One of the hallmarks of the Rika way was the understanding that a submissive should never expect. His role is to serve. His partners’ role is to expect. His role is to give for no other reason than the joy he experiences while serving his Mistress. To a large measure I have come around to that way of thinking. Mostly I have no regrets about my life as Katie’s submissive husband. There is hardly a day when I don’t thank Katie for being my Mistress wife. We were talking tonight and realized that it’s been about three years since we made that choice. I am a submissive man. I have no trouble saying that and do not feel insecure to admit that to others. A good friend and older woman in her 70’s asked me today while I was helping her around her home, “who does the cooking, you or Katie?” Without pause I told her that I do. I went on to tell her that Katie does not enjoy the kitchen and I offered to cook for the two of us. She asked no further questions and I knew that her curiosity was satisfied. Telling others who I am is getting quite easy. In fact, I enjoy doing so.
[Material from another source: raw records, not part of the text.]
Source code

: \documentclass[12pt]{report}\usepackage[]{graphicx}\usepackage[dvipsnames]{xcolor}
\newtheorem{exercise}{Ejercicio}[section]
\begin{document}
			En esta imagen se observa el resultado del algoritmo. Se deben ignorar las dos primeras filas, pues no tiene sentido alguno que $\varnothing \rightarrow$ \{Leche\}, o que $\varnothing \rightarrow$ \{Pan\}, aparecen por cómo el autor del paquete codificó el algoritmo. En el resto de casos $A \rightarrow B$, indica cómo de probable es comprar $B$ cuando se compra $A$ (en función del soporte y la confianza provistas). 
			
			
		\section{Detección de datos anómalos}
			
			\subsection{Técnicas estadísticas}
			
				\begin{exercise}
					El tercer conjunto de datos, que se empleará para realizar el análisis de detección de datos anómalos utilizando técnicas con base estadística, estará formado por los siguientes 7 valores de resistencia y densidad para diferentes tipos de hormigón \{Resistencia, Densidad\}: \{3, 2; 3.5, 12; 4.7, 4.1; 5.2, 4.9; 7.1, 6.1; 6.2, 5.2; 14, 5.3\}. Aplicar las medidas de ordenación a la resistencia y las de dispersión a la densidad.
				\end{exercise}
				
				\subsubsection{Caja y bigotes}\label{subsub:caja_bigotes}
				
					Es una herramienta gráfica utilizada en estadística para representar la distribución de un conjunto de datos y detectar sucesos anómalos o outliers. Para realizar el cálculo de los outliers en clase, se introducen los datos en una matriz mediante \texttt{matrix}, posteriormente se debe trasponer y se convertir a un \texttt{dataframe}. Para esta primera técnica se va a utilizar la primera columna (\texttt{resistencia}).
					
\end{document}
But I do have wants. I do have desires. The majority have been satisfied when Katie took me has her sub but there are always wants. At least a few. Mostly those desires have to do with Katie asserting her dominance more. Knowing what I do of her, I don’t think I’ll ever experience her taking joy in putting me over her lap to discipline. That is simply not who she is and I really have no idea if I would enjoy it either. But I do wish she had more desire when it came to reminding me that I am indeed her submissive husband. I mean, she did vow to remind me that I was her sub. She did promise to cultivate that submission. To me, cultivating means more than telling me “I’m hungry, make me a sandwich.” Cultivating is a process of reinforcing our differences. I’d love for her to call me from the other room, “Sub, I need this room vacuumed now.” Or, “you’re here to serve me, clean this cat vomit up while I go downstairs and check my email.” I love it when she uses that word “sub”. I love when she kisses me and tells me how much she loves her “submissive husband”. It’s that word. It is a powerful word. I think the word slave would hold an equal power but that is another one of those taboo terms for her.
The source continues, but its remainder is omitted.